Lampre
- Company type: Private
- Industry: Steel industry
- Founded: 1975; 51 years ago
- Founder: Romeo Mario Galbusera
- Headquarters: Usmate Velate, Italy
- Products: Pre-coated sheet metal
- Website: www.lampre.com

= Lampre =

Italian-based steel production company

Lampre is an Italian company based in Lombardy, founded in 1975, specializing in pre-coated steel production. The company's name is a contraction of Lamiere prerivestite (pre-coated sheet metal), its flagship product.

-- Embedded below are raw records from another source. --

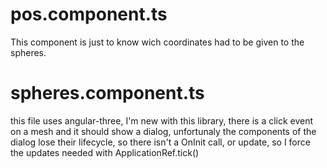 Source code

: # pos.component.ts
This component is just to know wich coordinates had to be given to the spheres.

# spheres.component.ts
this file uses angular-three, I'm new with this library, there is a click event on a mesh and it should show a dialog, unfortunaly the components of the dialog lose their lifecycle, so there isn't a OnInit call, or update, so I force the updates needed with ApplicationRef.tick() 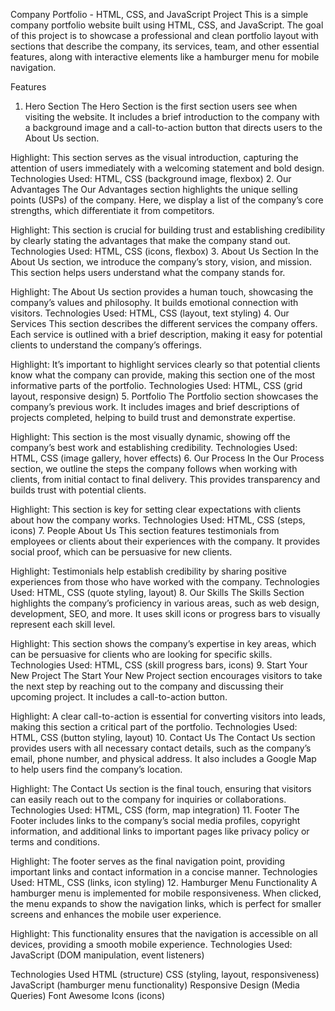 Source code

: Company Portfolio - HTML, CSS, and JavaScript Project
This is a simple company portfolio website built using HTML, CSS, and JavaScript. The goal of this project is to showcase a professional and clean portfolio layout with sections that describe the company, its services, team, and other essential features, along with interactive elements like a hamburger menu for mobile navigation.

Features
1. Hero Section
The Hero Section is the first section users see when visiting the website. It includes a brief introduction to the company with a background image and a call-to-action button that directs users to the About Us section.

Highlight: This section serves as the visual introduction, capturing the attention of users immediately with a welcoming statement and bold design.
Technologies Used: HTML, CSS (background image, flexbox)
2. Our Advantages
The Our Advantages section highlights the unique selling points (USPs) of the company. Here, we display a list of the company’s core strengths, which differentiate it from competitors.

Highlight: This section is crucial for building trust and establishing credibility by clearly stating the advantages that make the company stand out.
Technologies Used: HTML, CSS (icons, flexbox)
3. About Us Section
In the About Us section, we introduce the company’s story, vision, and mission. This section helps users understand what the company stands for.

Highlight: The About Us section provides a human touch, showcasing the company’s values and philosophy. It builds emotional connection with visitors.
Technologies Used: HTML, CSS (layout, text styling)
4. Our Services
This section describes the different services the company offers. Each service is outlined with a brief description, making it easy for potential clients to understand the company’s offerings.

Highlight: It’s important to highlight services clearly so that potential clients know what the company can provide, making this section one of the most informative parts of the portfolio.
Technologies Used: HTML, CSS (grid layout, responsive design)
5. Portfolio
The Portfolio section showcases the company’s previous work. It includes images and brief descriptions of projects completed, helping to build trust and demonstrate expertise.

Highlight: This section is the most visually dynamic, showing off the company’s best work and establishing credibility.
Technologies Used: HTML, CSS (image gallery, hover effects)
6. Our Process
In the Our Process section, we outline the steps the company follows when working with clients, from initial contact to final delivery. This provides transparency and builds trust with potential clients.

Highlight: This section is key for setting clear expectations with clients about how the company works.
Technologies Used: HTML, CSS (steps, icons)
7. People About Us
This section features testimonials from employees or clients about their experiences with the company. It provides social proof, which can be persuasive for new clients.

Highlight: Testimonials help establish credibility by sharing positive experiences from those who have worked with the company.
Technologies Used: HTML, CSS (quote styling, layout)
8. Our Skills
The Skills Section highlights the company’s proficiency in various areas, such as web design, development, SEO, and more. It uses skill icons or progress bars to visually represent each skill level.

Highlight: This section shows the company’s expertise in key areas, which can be persuasive for clients who are looking for specific skills.
Technologies Used: HTML, CSS (skill progress bars, icons)
9. Start Your New Project
The Start Your New Project section encourages visitors to take the next step by reaching out to the company and discussing their upcoming project. It includes a call-to-action button.

Highlight: A clear call-to-action is essential for converting visitors into leads, making this section a critical part of the portfolio.
Technologies Used: HTML, CSS (button styling, layout)
10. Contact Us
The Contact Us section provides users with all necessary contact details, such as the company’s email, phone number, and physical address. It also includes a Google Map to help users find the company’s location.

Highlight: The Contact Us section is the final touch, ensuring that visitors can easily reach out to the company for inquiries or collaborations.
Technologies Used: HTML, CSS (form, map integration)
11. Footer
The Footer includes links to the company’s social media profiles, copyright information, and additional links to important pages like privacy policy or terms and conditions.

Highlight: The footer serves as the final navigation point, providing important links and contact information in a concise manner.
Technologies Used: HTML, CSS (links, icon styling)
12. Hamburger Menu Functionality
A hamburger menu is implemented for mobile responsiveness. When clicked, the menu expands to show the navigation links, which is perfect for smaller screens and enhances the mobile user experience.

Highlight: This functionality ensures that the navigation is accessible on all devices, providing a smooth mobile experience.
Technologies Used: JavaScript (DOM manipulation, event listeners)

Technologies Used
HTML (structure)
CSS (styling, layout, responsiveness)
JavaScript (hamburger menu functionality)
Responsive Design (Media Queries)
Font Awesome Icons (icons)
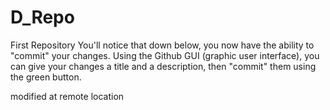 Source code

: # D_Repo
First Repository 
You'll notice that down below, you now have the ability to "commit" your changes. Using the Github GUI (graphic user interface), you can give your changes a title and a description, then "commit" them using the green button.

modified at remote location
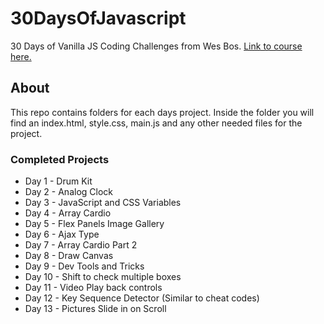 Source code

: # 30DaysOfJavascript
30 Days of Vanilla JS Coding Challenges from Wes Bos. [Link to course here.](https://javascript30.com/)

## About
This repo contains folders for each days project. Inside the folder you will find an index.html, style.css, main.js and any other needed files for the project.

### Completed Projects
* Day 1 - Drum Kit
* Day 2 - Analog Clock
* Day 3 - JavaScript and CSS Variables
* Day 4 - Array Cardio
* Day 5 - Flex Panels Image Gallery
* Day 6 - Ajax Type
* Day 7 - Array Cardio Part 2
* Day 8 - Draw Canvas
* Day 9 - Dev Tools and Tricks
* Day 10 - Shift to check multiple boxes
* Day 11 - Video Play back controls
* Day 12 - Key Sequence Detector (Similar to cheat codes)
* Day 13 - Pictures Slide in on Scroll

The Lampre Group operates four production facilities in Italy through its subsidiaries Lampre Srl, Lamital, and Lamifer, primarily located in Lombardy. Outside Italy, it has factories in Portugal, Belgium and Poland, along with service center in Turkey and commercial subsidiaries in the United States and India.

==Lampre as a sponsor of cycling==
Lampre was the former leading sponsor of a professional Italian cycling team with the same name. Lampre appeared on the cycling jersey of a professional team for the first time in 1991. In 1993, the team won the Milan–San Remo with Maurizio Fondriest, and the overall UCI Road World Cup. In 1999, in partnership with Daikin, Oscar Camenzind wore the World Champion jersey. In 2001, Gilberto Simoni won the Giro d'Italia for Lampre–Daikin. After two seasons in which Lampre was main sponsor of the team driven by Giuseppe Saronni, the Galbusera family decided to amalgamate with other sponsors in order to follow the UCI ProTour project: from the union between the Lampre group and the Saeco group was born team Lampre–Caffita, with champions such as Damiano Cunego and Gilberto Simoni. In 2006 a new partnership started: Fondital became the new main partner of Lampre. Fondital heads a European Group that designs and produces aluminium radiators.

===Early 1990s===
Lampre first entered cycling in 1991, co-sponsoring the Colnago–Lampre team. They took over the lead name in 1992, until the end of 1995. In 1996, they stopped sponsoring the team, although it continued to race under the name Ceramica Panaria–Vinavil.

===Lampre–Daikin===
Lampre re-entered cycling in 1999, sponsoring the Italian-based Lampre-Daikin team. Daikin remained a co-sponsor until the end of 2002 at the height of Lance Armstrong's zenith, when Raimondas Rumšas's wife was caught during the Tour de France with performance-enhancing drugs in the front seat of her car.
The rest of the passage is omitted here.